> WHAT YOU WILL DO:
From the line that contains "<font color='#" to the last line of the data, every line is to be transcribed exactly; no other line is to be included.

╭─ RECORDS PROVIDED

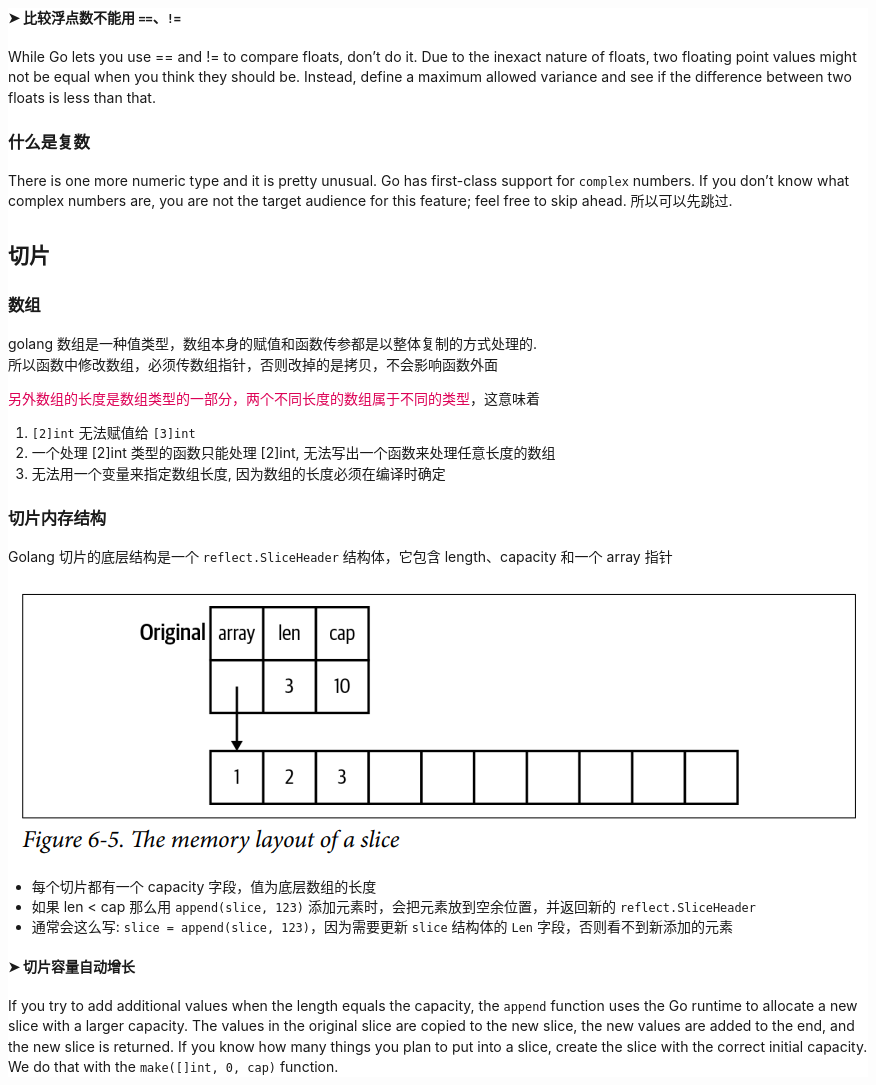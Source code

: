 #### ➤ 比较浮点数不能用 `==`、`!=`

While Go lets you use == and != to compare floats, don’t do it. Due to the inexact nature of floats, two floating point values might not be equal when you think they should be. Instead, define a maximum allowed variance and see if the difference between two floats is less than that.

### 什么是复数

There is one more numeric type and it is pretty unusual. Go has first-class support for `complex` numbers.  If you don’t know what complex numbers are, you are not the target audience for this feature; feel free to skip ahead. 所以可以先跳过.

## 切片

### 数组

golang 数组是一种值类型，数组本身的赋值和函数传参都是以整体复制的方式处理的.  
所以函数中修改数组，必须传数组指针，否则改掉的是拷贝，不会影响函数外面

<font color='#D05'>另外数组的长度是数组类型的一部分，两个不同长度的数组属于不同的类型</font>，这意味着

1. `[2]int` 无法赋值给 `[3]int`
2. 一个处理 [2]int 类型的函数只能处理 [2]int,  无法写出一个函数来处理任意长度的数组
3. 无法用一个变量来指定数组长度, 因为数组的长度必须在编译时确定

### 切片内存结构

Golang 切片的底层结构是一个 `reflect.SliceHeader` 结构体，它包含 length、capacity 和一个 array 指针

![image-20220511110657088](./img/image-20220511110657088.png) 

- 每个切片都有一个 capacity 字段，值为底层数组的长度
- 如果 len < cap 那么用 `append(slice, 123)` 添加元素时，会把元素放到空余位置，并返回新的 `reflect.SliceHeader`
- 通常会这么写: `slice = append(slice, 123)`，因为需要更新 `slice` 结构体的 `Len` 字段，否则看不到新添加的元素

#### ➤ 切片容量自动增长

If you try to add additional values when the length equals the capacity, the `append` function uses the Go runtime to allocate a new slice with a larger capacity. The values in the original slice are copied to the new slice, the new values are added to the end, and the new slice is returned. If you know how many things you plan to put into a slice, create the slice with the correct initial capacity. We do that with the `make([]int, 0, cap)` function.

╰─

> OUTPUT OF THE EXERCISE:
<font color='#D05'>另外数组的长度是数组类型的一部分，两个不同长度的数组属于不同的类型</font>，这意味着

1. `[2]int` 无法赋值给 `[3]int`
2. 一个处理 [2]int 类型的函数只能处理 [2]int,  无法写出一个函数来处理任意长度的数组
3. 无法用一个变量来指定数组长度, 因为数组的长度必须在编译时确定

### 切片内存结构

Golang 切片的底层结构是一个 `reflect.SliceHeader` 结构体，它包含 length、capacity 和一个 array 指针

![image-20220511110657088](./img/image-20220511110657088.png) 

- 每个切片都有一个 capacity 字段，值为底层数组的长度
- 如果 len < cap 那么用 `append(slice, 123)` 添加元素时，会把元素放到空余位置，并返回新的 `reflect.SliceHeader`
- 通常会这么写: `slice = append(slice, 123)`，因为需要更新 `slice` 结构体的 `Len` 字段，否则看不到新添加的元素

#### ➤ 切片容量自动增长

If you try to add additional values when the length equals the capacity, the `append` function uses the Go runtime to allocate a new slice with a larger capacity. The values in the original slice are copied to the new slice, the new values are added to the end, and the new slice is returned. If you know how many things you plan to put into a slice, create the slice with the correct initial capacity. We do that with the `make([]int, 0, cap)` function.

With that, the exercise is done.